Unfinished blight

ON World Polio Day, Pakistan finds itself teetering between progress and peril. Although this year’s tally of 30 cases so far is less than half of last year’s 74, the persistence of transmission shows how fragile these gains remain. While more than 200 countries and territories have eradicated polio, Pakistan remains among the last two where it still cripples children — a distinction no country should bear with pride.

The latest case, a 12-month-old boy from KP’s Torghar, brings the province’s total to 19, followed by nine in Sindh and one each in Punjab and Gilgit-Baltistan. Sewage surveillance in September found the virus in 44 of 127 samples — proof that, despite improving trends, it still circulates in high-risk zones.

The virus’ persistence is not due to a lack of effort. Last week’s national vaccination campaign was aimed at reaching more than 45m children. Yet the attacks on those performing this national duty remind us that the challenge is not merely medical.

In recent weeks, a security officer escorting a vaccination team in Swat was gunned down, another in Nowshera met the same fate, and a guard in Balochistan was killed protecting vaccinators. Each death underscores the peril in which Pakistan’s front-line health workers operate — and the limits of state protection for them.

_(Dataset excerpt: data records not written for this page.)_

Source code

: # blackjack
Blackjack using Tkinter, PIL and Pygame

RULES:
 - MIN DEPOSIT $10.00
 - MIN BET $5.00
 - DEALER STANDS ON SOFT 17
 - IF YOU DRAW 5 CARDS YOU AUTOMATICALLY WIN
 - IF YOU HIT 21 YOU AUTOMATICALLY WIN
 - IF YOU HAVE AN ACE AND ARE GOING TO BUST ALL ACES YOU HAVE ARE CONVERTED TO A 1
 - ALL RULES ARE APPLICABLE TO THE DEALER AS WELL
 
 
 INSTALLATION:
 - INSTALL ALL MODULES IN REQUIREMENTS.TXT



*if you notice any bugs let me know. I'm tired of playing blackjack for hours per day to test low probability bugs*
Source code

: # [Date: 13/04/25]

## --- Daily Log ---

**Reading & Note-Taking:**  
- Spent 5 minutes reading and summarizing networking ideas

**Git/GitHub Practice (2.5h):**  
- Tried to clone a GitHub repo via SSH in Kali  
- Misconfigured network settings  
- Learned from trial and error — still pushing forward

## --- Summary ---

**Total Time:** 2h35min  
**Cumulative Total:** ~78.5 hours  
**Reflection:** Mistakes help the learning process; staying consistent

The country’s approach, though vast in scale, still struggles with three persistent gaps. First, uneven coverage — especially in the aftermath of the floods — leaves pockets of unvaccinated children where the virus survives. Second, vaccine hesitancy continues to fester in certain communities. Third, an over-securitised model of vaccination that, while necessary, often intimidates those it seeks to reassure.

Pakistan has the infrastructure, campaigns and partners — domestic and international — to eradicate polio. But the final mile will need less bulk-mobilisation and more precision, trust and community ownership. Pakistan must recommit to three priority goals: reach every child — no exceptions, change minds as well as deliver drops, and integrate security with access and trust. For this, the aim must be zero missed children in every district and union council. Surveillance must translate into targeted action where the virus still shows up. It will not die unless it is deprived of hosts entirely.

The polio programme must also invest in community engagement. Campaigns must be co-produced with Lady Health Workers, local imams, teachers, and village elders. They must make the vaccination drive their own mission — safeguarding the neighbourhood’s children. Furthermore, building relationships with communities must be prioritised so that the presence of health workers is welcomed rather than feared.

The last mile will not be crossed in policy meetings but at the doorstep — where a vaccinator knocks in Torghar, where a register is marked in Sindh, and where a mother finally says yes.